05 September 2005

labor day

In an act passed on 28 June 1894, the United States Congress set aside the first Monday of September in order to celebrate "the strength and esprit de corps of the trade and labor organizations." Most of the world, however, celebrates organized labor on the first day of May, a date that was chosen ironically in relation to events that occured in the United States.

May Day, of course, is a holiday with ancient origins (particularly in germanic countries), but has come to be associated in many places with celebrations and parades on the part organized labor and various socialist, anarchist, and far-left groups. Labor-oriented May Day celebrations seem to come from the demand by organized labor in the US to establish an 8-hour workday, setting 1 May 1886 as the deadline for implementation. When the day passed without demands being met, a general strike was called and various rallies were held across the country, the most famous of which devolved into the famous Chicago "Haymarket Riot."

Historians are not sure exactly what happened during the 4 May rally at Haymarket Square, but the outcome is certain: after what had been peaceful demonstration, a bomb went off killing twelve people, including one police officer, and mortally wounding seven more officers. At this point the police opened fire on the crowd, killing eleven demonstrators and injuring many others.

Eight of the demonstration's organizers were arrested, tried, and found guilty, seven of them being sentenced to death. While two of the convicted had their sentences commuted to life in prison and one committed suicide prior to execution, the four others were hung. After an investigation into the case, which determined that the defendents were all innocent, the governor of Illinois granted pardons to the surviving defendents. Morever, in the end, the eight-hour workday also become officially established.

The overall result was that the worldwide labor movement had obtained four martyrs for the cause and 1 May became a commemoration of not only labor's victory in establishing the eight-hour workday, but also the ongoing conflict between organized labor and those who would suppress it, even through the imposition of force and the miscarriage of justice in the courts. Of course, as even Haymarket shows, there have always been those in the cause of labor who wouldn't stop short of violence themselves.

But you're probably wondering what all this has to do with Labor Day.

Part of the reason that Labor Day in the US falls on the first Monday in September is that, whatever else the significance of this date, it is not 1 May. President Grover Cleveland resisted suggestions that the US adopt 1 May as a celebration of workers, fearing that it would do too much to promote the cause of those who looked to the Haymarket Riot as a symbol of their struggles, especially socialists and anarchists.
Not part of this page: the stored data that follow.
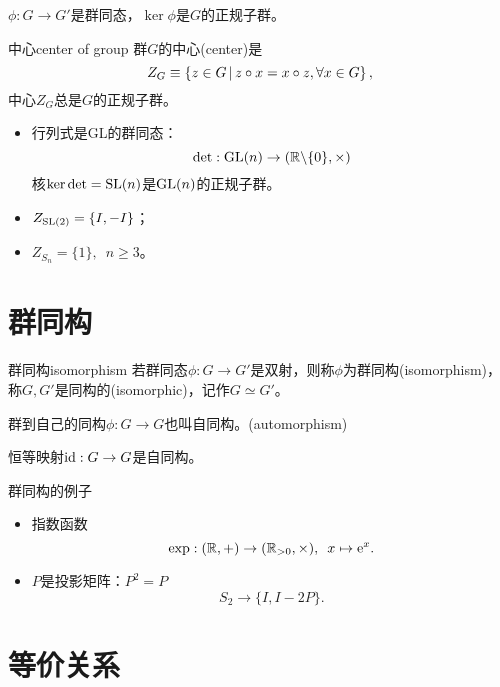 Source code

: \begin{theorem}{}{}
	$\phi:G\to G'$是群同态，$\ker\phi$是$G$的正规子群。
\end{theorem}
\begin{definition}{中心}{center of group}
	群$G$的中心(center)是
	\begin{equation}
		Z_G\equiv\left\{z\in G\,\middle\vert\,z\circ x=x\circ z,\forall x\in G\right\},
	\end{equation}
	中心$Z_G$总是$G$的正规子群。
\end{definition}
\begin{example}{}{}
	\begin{itemize}
		\item 行列式是GL的群同态：
		\[
			\det:\operatorname{GL}(n)\to(\mathbb R\backslash\{0\},\times)
		\]
		核$\ker\det=\operatorname{SL}(n)$是$\operatorname{GL}(n)$的正规子群。
		\item $Z_{\operatorname{SL}(2)}=\{I,-I\}$；
		\item $Z_{S_n}=\{1\},\enspace n\geq 3$。
	\end{itemize}
\end{example}

\section{群同构}

\begin{definition}{群同构}{isomorphism}
	若群同态$\phi:G\to G'$是双射，则称$\phi$为群同构(isomorphism)，称$G,G'$是同构的(isomorphic)，记作$G\simeq G'$。
	
	群到自己的同构$\phi:G\to G$也叫自同构。(automorphism)
\end{definition}
恒等映射$\operatorname{id}:G\to G$是自同构。
\begin{example}{群同构的例子}{}
	\begin{itemize}
		\item 指数函数
		\[
			\exp:(\mathbb R,+)\to(\mathbb R_{>0},\times),\enspace x\mapsto\mathop{}\!\mathrm{e}^ x.
		\]
		\item $P$是投影矩阵：$P^2=P$
		\[
			S_2\to\{I,I-2P\}.
		\]
	\end{itemize}
\end{example}

\section{等价关系}


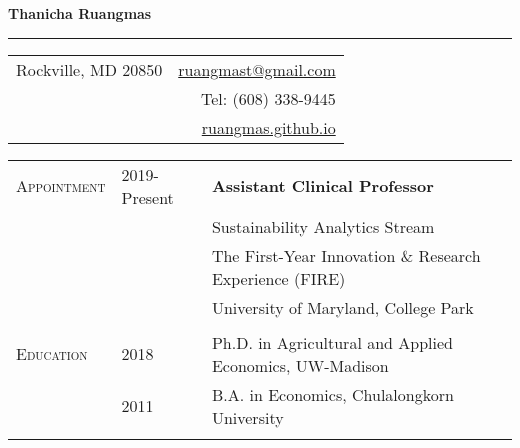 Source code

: \documentclass[letterpaper,11pt,oneside]{article}\usepackage[]{graphicx}\usepackage[]{xcolor}
\newcommand{\link}[1]{{\color{blue}\href{#1}{#1}}}
\begin{document}

\noindent  \LARGE{\textbf{Thanicha Ruangmas}}  \\
\noindent\rule{\textwidth}{1pt}
\normalsize 

\vspace{1em}
\noindent \begin{tabular}{p{2.1in} r}
Rockville, MD 20850         & \hspace{3.5in} \link{ruangmast@gmail.com} \\
                      & \hspace{3.5in} Tel: (608) 338-9445 \\
                       & \hspace{3.5in} \link{ruangmas.github.io} \\
\end{tabular}

\vspace{2em}


\noindent \begin{tabular}{p{1.2in} p{0.9in} l}

\textsc{Appointment}    & 2019-Present & \textbf{Assistant Clinical Professor} \\
                        &       & Sustainability Analytics Stream \\
                        &       & The First-Year Innovation \& Research Experience (FIRE) \\
                        &       & University of Maryland, College Park \\
                        &       &  \\                        
\textsc{Education}      & 2018 & Ph.D. in Agricultural and Applied Economics, UW-Madison \\
                        & 2011 & B.A. in Economics, Chulalongkorn University \\
                        &       &  \\  
\end{tabular}
\end{document}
While there are various accounts of the origins of Labor Day, the most well-known one suggests that the Knights of Labor held a parade in early September 1882 establishing it afterwards as an annual event, both celebrating organized labor and as a "workingman's holiday." In some versions of the story, idea for the celebration is attributed to a Matthew McGuire, then secretary of the Central Labor Union in New York City. Labor unions at that time were largely organized around a platform of an 8-hour workday, the end of child labor and equal pay for equal work.

Their annual celebration became the basis for our modern Labor Day, first receiving official sanction on the municipal level. Various States later established Labor Day as a State holiday, culminating in Congress enacting the holiday on a nationwide basis in 1894.
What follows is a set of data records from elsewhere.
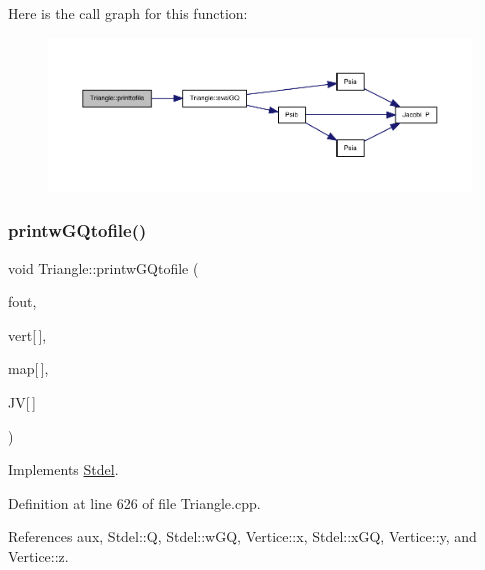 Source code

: Here is the call graph for this function\+:
\nopagebreak
\begin{figure}[H]
\begin{center}
\leavevmode
\includegraphics[width=350pt]{classTriangle_ab95679ba1b3e20ac9e585ffe409f7972_cgraph}
\end{center}
\end{figure}
\mbox{\label{classTriangle_aaedabb652f02c2324f9503816b538d9a}} 
\subsubsection{\texorpdfstring{printw\+G\+Qtofile()}{printwGQtofile()}}
{\footnotesize\ttfamily void Triangle\+::printw\+G\+Qtofile (\begin{DoxyParamCaption}\item[{F\+I\+LE $\ast$}]{fout,  }\item[{const \hyperlink{structVertice}{Vertice}}]{vert\mbox{[}$\,$\mbox{]},  }\item[{const int}]{map\mbox{[}$\,$\mbox{]},  }\item[{const double}]{JV\mbox{[}$\,$\mbox{]} }\end{DoxyParamCaption})\hspace{0.3cm}{\ttfamily [virtual]}}



Implements \hyperlink{classStdel_aec7751f7873772d930c91cf93ec6b07b}{Stdel}.



Definition at line 626 of file Triangle.\+cpp.



References aux, Stdel\+::Q, Stdel\+::w\+GQ, Vertice\+::x, Stdel\+::x\+GQ, Vertice\+::y, and Vertice\+::z.

\mbox{\label{classStdel_aeea4659f5bcabbf1acb374180c43a293}}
Whatever one's opinion of organized labor today and its past errors (e.g., excluding non-whites), the work of labor unions over the past century and a half has left an indelible mark on the face of American labor practices and expectations, improving working conditions for many, particularly back in an era where there were few legal protections for workers. It's also worth noting that in the 19th century confessional Protestants were among those active in efforts to improve working conditions, eliminate child factory labor, disband sweatshops, establish liveable wages, and the like.